2. Description of the Related Art
In an electric switching apparatus such as a relay or a switch wherein electric contacts are accommodated in an enclosed case, if organic compounds are generated in the enclosed case, then this forms black nonconductor called black powder which brings about a contacting problem of the contacts and the contacts are activated in which arc discharge is likely to occur therebetween as a result of chemical reaction of organic compounds. Therefore, formation of black powder makes a serious problem particularly with a miniature relay for communication and like apparatus.
Several countermeasures for preventing an injurious effect by black powder are known and disclosed, for example, in the following documents.
1 Japanese Patent Laid-Open Application No. Heisei 6-162859
From the point of view that organic gas is attracted to the surfaces of contacts and carbonized to form black powder, which increases the contact resistance, in order to prevent such attraction and carbonization of organic gases, a physical protective film of organic compounds having a comparatively low vapor pressure such as polyhydric alcohol is positively formed on the surfaces of the contacts. The protective film exhibit additional physical actions of attraction of corrosive gas and suppression of abrasion of the surfaces of the contacts.
2 Japanese Patent Laid-Open Application No. Showa 63-80738
Electric contacts built in and used with a small motor or the like are placed in an ether and alcohol atmosphere in a case so as to form, on the contacts, a film which provides lubricity to the surfaces of the contacts to reduce the contact resistance between and prevent abrasion of the contacts.
However, the conventional techniques described above have the following problems.

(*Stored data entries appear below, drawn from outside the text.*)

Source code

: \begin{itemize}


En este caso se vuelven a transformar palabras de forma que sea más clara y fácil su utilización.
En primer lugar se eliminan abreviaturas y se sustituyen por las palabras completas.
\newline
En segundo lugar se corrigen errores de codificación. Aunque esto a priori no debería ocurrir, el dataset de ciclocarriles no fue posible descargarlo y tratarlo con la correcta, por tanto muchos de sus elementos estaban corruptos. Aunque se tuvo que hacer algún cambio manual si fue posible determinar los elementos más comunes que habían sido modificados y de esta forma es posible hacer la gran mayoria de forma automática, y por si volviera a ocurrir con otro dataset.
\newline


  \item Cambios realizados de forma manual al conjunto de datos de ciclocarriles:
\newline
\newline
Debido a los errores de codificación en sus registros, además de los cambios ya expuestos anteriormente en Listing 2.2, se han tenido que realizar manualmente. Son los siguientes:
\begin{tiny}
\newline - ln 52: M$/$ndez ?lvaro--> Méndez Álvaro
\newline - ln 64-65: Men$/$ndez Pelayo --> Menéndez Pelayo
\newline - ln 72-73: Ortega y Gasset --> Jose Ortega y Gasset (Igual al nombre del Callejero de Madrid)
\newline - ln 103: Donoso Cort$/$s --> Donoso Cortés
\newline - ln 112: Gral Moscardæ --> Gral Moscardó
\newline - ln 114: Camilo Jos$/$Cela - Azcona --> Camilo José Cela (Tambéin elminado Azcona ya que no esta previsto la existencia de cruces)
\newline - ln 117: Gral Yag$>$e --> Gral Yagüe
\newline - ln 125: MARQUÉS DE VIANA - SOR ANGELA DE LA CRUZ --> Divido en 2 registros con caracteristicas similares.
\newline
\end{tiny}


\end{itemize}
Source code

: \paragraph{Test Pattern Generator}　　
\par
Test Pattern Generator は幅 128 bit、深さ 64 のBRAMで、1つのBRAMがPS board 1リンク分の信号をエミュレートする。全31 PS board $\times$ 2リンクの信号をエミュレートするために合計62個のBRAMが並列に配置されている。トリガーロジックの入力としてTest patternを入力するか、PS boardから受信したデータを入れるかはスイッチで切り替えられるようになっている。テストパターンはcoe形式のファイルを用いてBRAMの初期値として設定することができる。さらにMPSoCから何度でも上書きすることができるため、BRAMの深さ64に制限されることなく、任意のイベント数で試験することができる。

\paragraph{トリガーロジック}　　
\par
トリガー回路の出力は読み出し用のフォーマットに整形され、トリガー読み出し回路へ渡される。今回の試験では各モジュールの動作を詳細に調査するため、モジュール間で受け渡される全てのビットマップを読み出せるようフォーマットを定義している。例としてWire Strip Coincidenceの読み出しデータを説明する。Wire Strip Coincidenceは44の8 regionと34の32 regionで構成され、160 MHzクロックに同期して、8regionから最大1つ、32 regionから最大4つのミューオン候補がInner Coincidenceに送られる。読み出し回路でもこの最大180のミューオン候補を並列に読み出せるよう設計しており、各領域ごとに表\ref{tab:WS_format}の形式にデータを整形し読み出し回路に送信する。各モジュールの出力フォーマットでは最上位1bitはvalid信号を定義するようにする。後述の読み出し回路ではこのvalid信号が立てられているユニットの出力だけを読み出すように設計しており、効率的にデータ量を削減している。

The first provides resides in that, where the contact load is low, the contact resistance is unstable, which gives rise to a new problem that the contacting stability is lost. The reason is that both of the conventional techniques are intended, in order to suppress production of black powder and increase in contact resistance, to physically prevent attraction of organic gases to the surfaces of contacts by attracting organic compounds containing oxygen to the surfaces of the contacts to artificially form an organic film on the surface of the contacts (organic compounds containing oxygen are used by a large amount so that the organic compounds containing oxygen may form an organic film of a sufficient thickness on the surfaces of the contacts).
The second problem resides in that it is difficult to continue to prevent attraction of organic gases to the surfaces of contacts for a long period of time. The reason is that, since organic gas itself which may possibly make black powder is not reduced, the density of the organic gases increase as time passes.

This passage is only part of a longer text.